A tentativa de Carlos Bolsonaro de disputar uma vaga no Senado por Santa Catarina enfrenta resistência significativa do eleitorado local. É o que aponta levantamento divulgado na quarta-feira (1º) pelo instituto AtlasIntel, que avaliou a percepção dos catarinenses sobre a mudança de domicílio eleitoral do ex-vereador do Rio de Janeiro.
Conhecido nas redes sociais como “filho 02” do ex-presidente Jair Bolsonaro, Carlos deixou o cargo após sete mandatos consecutivos na Câmara Municipal carioca e transferiu seu título para Santa Catarina no fim do ano passado. A movimentação teve como objetivo viabilizar sua candidatura ao Senado em um estado considerado estratégico para o bolsonarismo.
Apesar disso, os dados indicam que a estratégia não foi bem recebida por boa parte dos eleitores. Metade dos entrevistados classificou a mudança como oportunista e contrária aos interesses do estado. Outros 20,6% consideram a decisão legítima, porém questionável.
Apenas cerca de um quarto dos participantes vê o nome de Carlos Bolsonaro como a melhor alternativa para representar Santa Catarina no Senado.
O levantamento também testou a intenção de voto para a disputa das duas vagas disponíveis. A deputada federal Carol de Toni lidera com folga, aparecendo com 30,7% das preferências. Na sequência, o senador Esperidião Amin registra 20,1%.
Carlos Bolsonaro surge em terceiro lugar, com 18,3%, em um cenário que indica disputa direta pela segunda vaga. Mais atrás aparecem Décio Lima, com 13,4%, e Anfrânio Boppré, com 9,7%.

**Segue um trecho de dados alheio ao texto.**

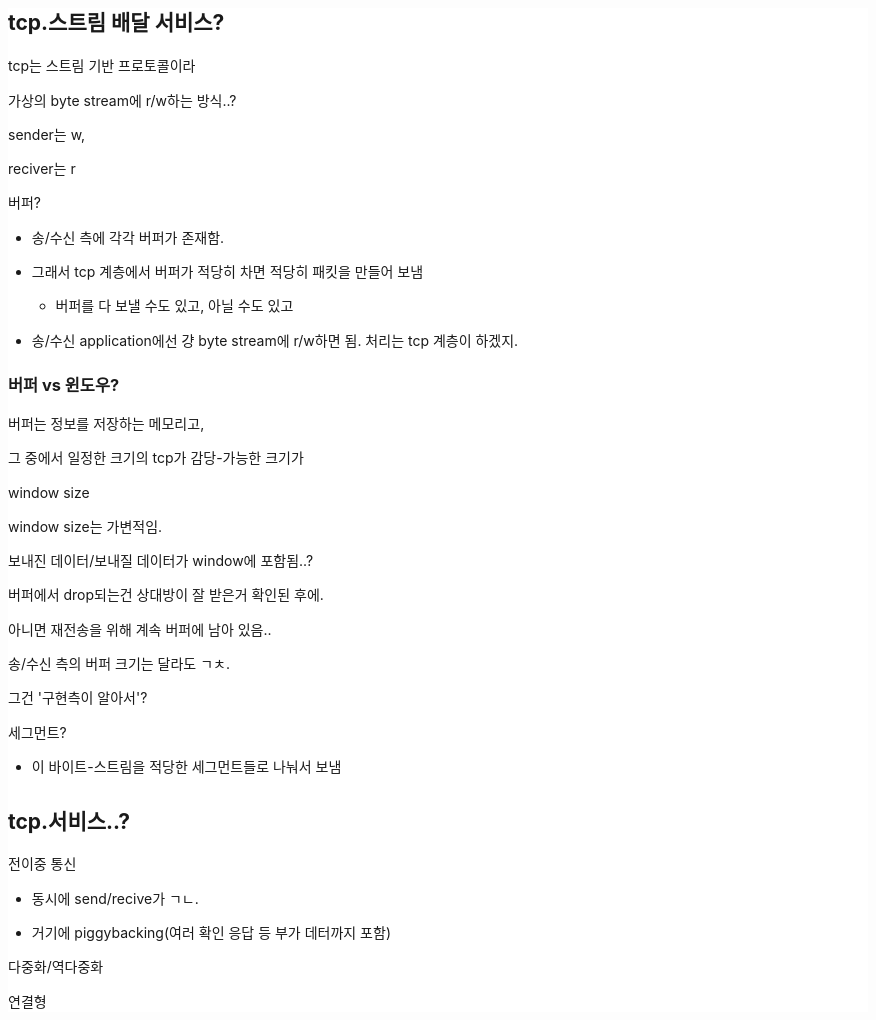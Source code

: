 ## tcp.스트림 배달 서비스?

tcp는 스트림 기반 프로토콜이라

가상의 byte stream에 r/w하는 방식..?

sender는 w,

reciver는 r



버퍼?

- 송/수신 측에 각각 버퍼가 존재함.

- 그래서 tcp 계층에서 버퍼가 적당히 차면 적당히 패킷을 만들어 보냄

	- 버퍼를 다 보낼 수도 있고, 아닐 수도 있고

- 송/수신 application에선 걍 byte stream에 r/w하면 됨. 처리는 tcp 계층이 하겠지.



### 버퍼 vs 윈도우?

버퍼는 정보를 저장하는 메모리고,

그 중에서 일정한 크기의 tcp가 감당-가능한 크기가 

window size

window size는 가변적임.

보내진 데이터/보내질 데이터가 window에 포함됨..?

버퍼에서 drop되는건 상대방이 잘 받은거 확인된 후에.

아니면 재전송을 위해 계속 버퍼에 남아 있음..



송/수신 측의 버퍼 크기는 달라도 ㄱㅊ.

그건 '구현측이 알아서'?



세그먼트?

- 이 바이트-스트림을 적당한 세그먼트들로 나눠서 보냄

## tcp.서비스..?

전이중 통신

- 동시에 send/recive가 ㄱㄴ.

- 거기에 piggybacking(여러 확인 응답 등 부가 데터까지 포함)

다중화/역다중화

연결형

A pesquisa foi realizada entre os dias 25 e 30 de março, com 1.280 participantes que responderam ao questionário de forma online. O estudo está registrado na Justiça Eleitoral sob o protocolo SC-05257/2026 e oferece um retrato inicial de um cenário eleitoral ainda em formação, mas já marcado por disputa interna no campo bolsonarista e resistência local ao candidato recém-chegado.